Compliance checklist
Run through these steps to achieve AB 2013 compliance:
- Determine whether your company trains or fine-tunes any generative AI models
- Determine whether any such models are available to California residents (directly or through any distribution channel)
- If both are true: inventory your training data by the five disclosure categories (sources, personal data, volume, synthetic data, date range)
- Draft your training data disclosure using the template above
- Publish it at a publicly accessible URL on your website (a dedicated page is cleaner than embedding in a privacy policy)

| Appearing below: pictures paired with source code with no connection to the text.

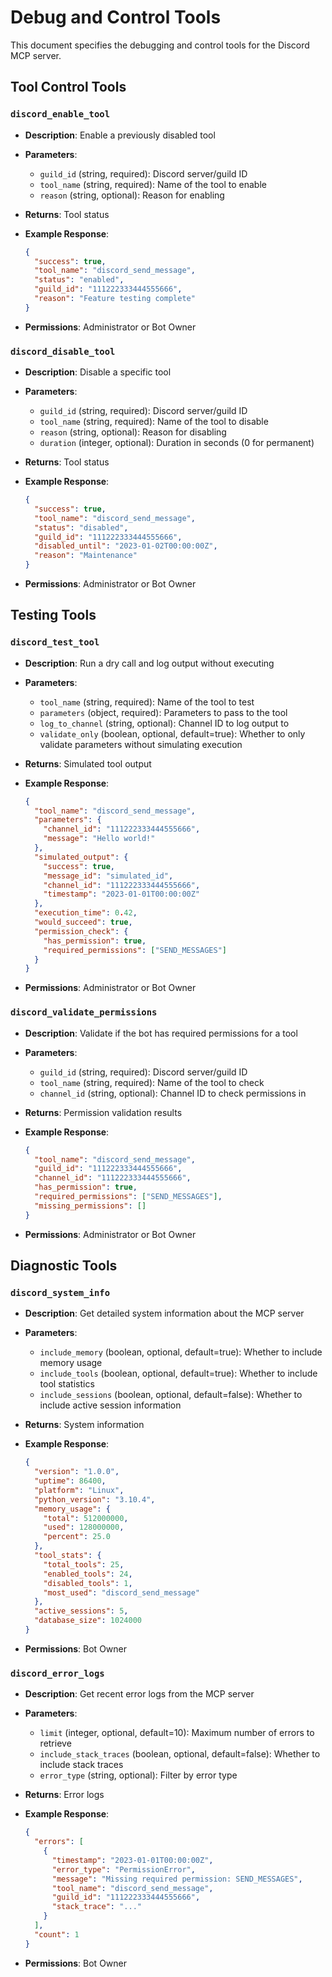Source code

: # Debug and Control Tools

This document specifies the debugging and control tools for the Discord MCP server.

## Tool Control Tools

### `discord_enable_tool`

- **Description**: Enable a previously disabled tool
- **Parameters**:
  - `guild_id` (string, required): Discord server/guild ID
  - `tool_name` (string, required): Name of the tool to enable
  - `reason` (string, optional): Reason for enabling
- **Returns**: Tool status
- **Example Response**:

  ```json
  {
    "success": true,
    "tool_name": "discord_send_message",
    "status": "enabled",
    "guild_id": "111222333444555666",
    "reason": "Feature testing complete"
  }
  ```

- **Permissions**: Administrator or Bot Owner

### `discord_disable_tool`

- **Description**: Disable a specific tool
- **Parameters**:
  - `guild_id` (string, required): Discord server/guild ID
  - `tool_name` (string, required): Name of the tool to disable
  - `reason` (string, optional): Reason for disabling
  - `duration` (integer, optional): Duration in seconds (0 for permanent)
- **Returns**: Tool status
- **Example Response**:

  ```json
  {
    "success": true,
    "tool_name": "discord_send_message",
    "status": "disabled",
    "guild_id": "111222333444555666",
    "disabled_until": "2023-01-02T00:00:00Z",
    "reason": "Maintenance"
  }
  ```

- **Permissions**: Administrator or Bot Owner

## Testing Tools

### `discord_test_tool`

- **Description**: Run a dry call and log output without executing
- **Parameters**:
  - `tool_name` (string, required): Name of the tool to test
  - `parameters` (object, required): Parameters to pass to the tool
  - `log_to_channel` (string, optional): Channel ID to log output to
  - `validate_only` (boolean, optional, default=true): Whether to only validate parameters without simulating execution
- **Returns**: Simulated tool output
- **Example Response**:

  ```json
  {
    "tool_name": "discord_send_message",
    "parameters": {
      "channel_id": "111222333444555666",
      "message": "Hello world!"
    },
    "simulated_output": {
      "success": true,
      "message_id": "simulated_id",
      "channel_id": "111222333444555666",
      "timestamp": "2023-01-01T00:00:00Z"
    },
    "execution_time": 0.42,
    "would_succeed": true,
    "permission_check": {
      "has_permission": true,
      "required_permissions": ["SEND_MESSAGES"]
    }
  }
  ```

- **Permissions**: Administrator or Bot Owner

### `discord_validate_permissions`

- **Description**: Validate if the bot has required permissions for a tool
- **Parameters**:
  - `guild_id` (string, required): Discord server/guild ID
  - `tool_name` (string, required): Name of the tool to check
  - `channel_id` (string, optional): Channel ID to check permissions in
- **Returns**: Permission validation results
- **Example Response**:

  ```json
  {
    "tool_name": "discord_send_message",
    "guild_id": "111222333444555666",
    "channel_id": "111222333444555666",
    "has_permission": true,
    "required_permissions": ["SEND_MESSAGES"],
    "missing_permissions": []
  }
  ```

- **Permissions**: Administrator or Bot Owner

## Diagnostic Tools

### `discord_system_info`

- **Description**: Get detailed system information about the MCP server
- **Parameters**:
  - `include_memory` (boolean, optional, default=true): Whether to include memory usage
  - `include_tools` (boolean, optional, default=true): Whether to include tool statistics
  - `include_sessions` (boolean, optional, default=false): Whether to include active session information
- **Returns**: System information
- **Example Response**:

  ```json
  {
    "version": "1.0.0",
    "uptime": 86400,
    "platform": "Linux",
    "python_version": "3.10.4",
    "memory_usage": {
      "total": 512000000,
      "used": 128000000,
      "percent": 25.0
    },
    "tool_stats": {
      "total_tools": 25,
      "enabled_tools": 24,
      "disabled_tools": 1,
      "most_used": "discord_send_message"
    },
    "active_sessions": 5,
    "database_size": 1024000
  }
  ```

- **Permissions**: Bot Owner

### `discord_error_logs`

- **Description**: Get recent error logs from the MCP server
- **Parameters**:
  - `limit` (integer, optional, default=10): Maximum number of errors to retrieve
  - `include_stack_traces` (boolean, optional, default=false): Whether to include stack traces
  - `error_type` (string, optional): Filter by error type
- **Returns**: Error logs
- **Example Response**:

  ```json
  {
    "errors": [
      {
        "timestamp": "2023-01-01T00:00:00Z",
        "error_type": "PermissionError",
        "message": "Missing required permission: SEND_MESSAGES",
        "tool_name": "discord_send_message",
        "guild_id": "111222333444555666",
        "stack_trace": "..."
      }
    ],
    "count": 1
  }
  ```

- **Permissions**: Bot Owner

- Link to the disclosure from your product's main page or footer
- Set a review calendar reminder for when you expect to materially update your training data
- Update the disclosure when you make material training data changes; update the "Last updated" date
Keeping the disclosure current
AB 2013 requires updating the disclosure when training data materially changes. What counts as material:
- Adding a new category of data source (for example, adding licensed data when you previously used only web-scraped data)

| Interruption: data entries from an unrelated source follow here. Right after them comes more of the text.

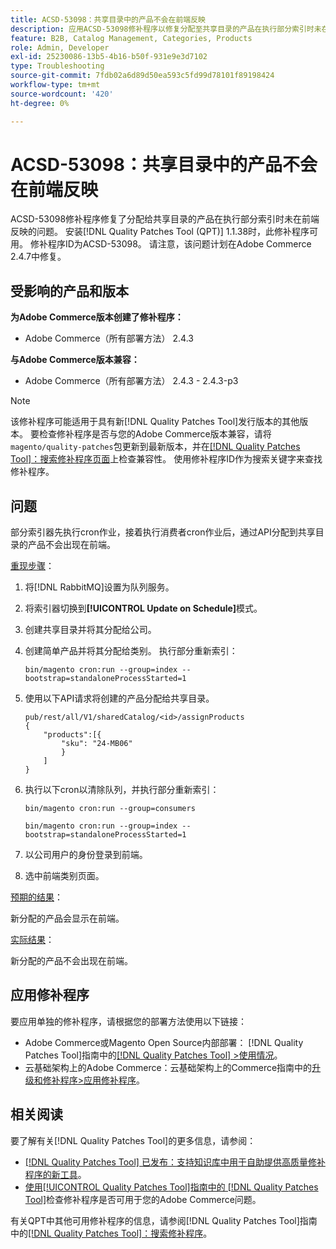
 ```yaml
---
title: ACSD-53098：共享目录中的产品不会在前端反映
description: 应用ACSD-53098修补程序以修复分配至共享目录的产品在执行部分索引时未在前端反映的Adobe Commerce问题。
feature: B2B, Catalog Management, Categories, Products
role: Admin, Developer
exl-id: 25230086-13b5-4b16-b50f-931e9e3d7102
type: Troubleshooting
source-git-commit: 7fdb02a6d89d50ea593c5fd99d78101f89198424
workflow-type: tm+mt
source-wordcount: '420'
ht-degree: 0%

---
```


# ACSD-53098：共享目录中的产品不会在前端反映

ACSD-53098修补程序修复了分配给共享目录的产品在执行部分索引时未在前端反映的问题。 安装[!DNL Quality Patches Tool (QPT)] 1.1.38时，此修补程序可用。 修补程序ID为ACSD-53098。 请注意，该问题计划在Adobe Commerce 2.4.7中修复。

## 受影响的产品和版本

**为Adobe Commerce版本创建了修补程序：**

* Adobe Commerce（所有部署方法） 2.4.3

**与Adobe Commerce版本兼容：**

* Adobe Commerce（所有部署方法） 2.4.3 - 2.4.3-p3

>[!NOTE]
>
>该修补程序可能适用于具有新[!DNL Quality Patches Tool]发行版本的其他版本。 要检查修补程序是否与您的Adobe Commerce版本兼容，请将`magento/quality-patches`包更新到最新版本，并在[[!DNL Quality Patches Tool]：搜索修补程序页面](https://experienceleague.adobe.com/tools/commerce-quality-patches/index.html)上检查兼容性。 使用修补程序ID作为搜索关键字来查找修补程序。

## 问题

部分索引器先执行cron作业，接着执行消费者cron作业后，通过API分配到共享目录的产品不会出现在前端。

<u>重现步骤</u>：

1. 将[!DNL RabbitMQ]设置为队列服务。
1. 将索引器切换到&#x200B;**[!UICONTROL Update on Schedule]**&#x200B;模式。
1. 创建共享目录并将其分配给公司。
1. 创建简单产品并将其分配给类别。 执行部分重新索引：

   `bin/magento cron:run --group=index --bootstrap=standaloneProcessStarted=1`

1. 使用以下API请求将创建的产品分配给共享目录。

   ```
   pub/rest/all/V1/sharedCatalog/<id>/assignProducts
   {
       "products":[{
           "sku": "24-MB06"
           }
       ]
   }
   ```

1. 执行以下cron以清除队列，并执行部分重新索引：

   `bin/magento cron:run --group=consumers`

   `bin/magento cron:run --group=index --bootstrap=standaloneProcessStarted=1`

1. 以公司用户的身份登录到前端。
1. 选中前端类别页面。

<u>预期的结果</u>：

新分配的产品会显示在前端。

<u>实际结果</u>：

新分配的产品不会出现在前端。

## 应用修补程序

要应用单独的修补程序，请根据您的部署方法使用以下链接：

* Adobe Commerce或Magento Open Source内部部署： [!DNL Quality Patches Tool]指南中的[[!DNL Quality Patches Tool] >使用情况](/help/tools/quality-patches-tool/usage.md)。
* 云基础架构上的Adobe Commerce：云基础架构上的Commerce指南中的[升级和修补程序>应用修补程序](https://experienceleague.adobe.com/docs/commerce-cloud-service/user-guide/develop/upgrade/apply-patches.html)。

## 相关阅读

要了解有关[!DNL Quality Patches Tool]的更多信息，请参阅：

* [[!DNL Quality Patches Tool] 已发布：支持知识库中用于自助提供高质量修补程序的新工具](https://experienceleague.adobe.com/en/docs/commerce-operations/tools/quality-patches-tool/quality-patches-tool-to-self-serve-quality-patches)。
* [使用[!UICONTROL Quality Patches Tool]指南中的 [!DNL Quality Patches Tool]](/help/tools/quality-patches-tool/patches-available-in-qpt/check-patch-for-magento-issue-with-magento-quality-patches.md)检查修补程序是否可用于您的Adobe Commerce问题。


有关QPT中其他可用修补程序的信息，请参阅[!DNL Quality Patches Tool]指南中的[[!DNL Quality Patches Tool]：搜索修补程序](https://experienceleague.adobe.com/tools/commerce-quality-patches/index.html)。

- Starting to use personal information in training data after previously disclosing no personal information
- A significant volume change (for example, adding a large proprietary dataset that substantially changes the mix)
- Starting to use synthetic data
Version releases of a model that use the same underlying training data distribution do not require a disclosure update. The disclosure tracks training data, not model versions.
A practical approach: treat training data disclosure updates the same as privacy policy updates. When you make a material change, post the update, note the date, and (if your users have accounts) consider notifying them.
AB 2013 vs. CCPA and GDPR
AB 2013 is a transparency law, not a privacy law. It does not create rights for individuals to access, correct, or delete their data from training sets. Those rights come from CCPA (for California residents) and GDPR (for EU residents).
The overlap: if your training data included personal information of California residents, you may have CCPA obligations around that data collection in addition to the AB 2013 disclosure requirement.
If your training data included personal information of EU residents, GDPR requirements apply (lawful basis for processing, data minimization, records of processing activities). The EU AI Act GPAI Code of Practice also requires a copyright compliance process for EU-facing models.
Complying with AB 2013 disclosure is simpler than CCPA or GDPR data rights compliance, but it does not substitute for those obligations.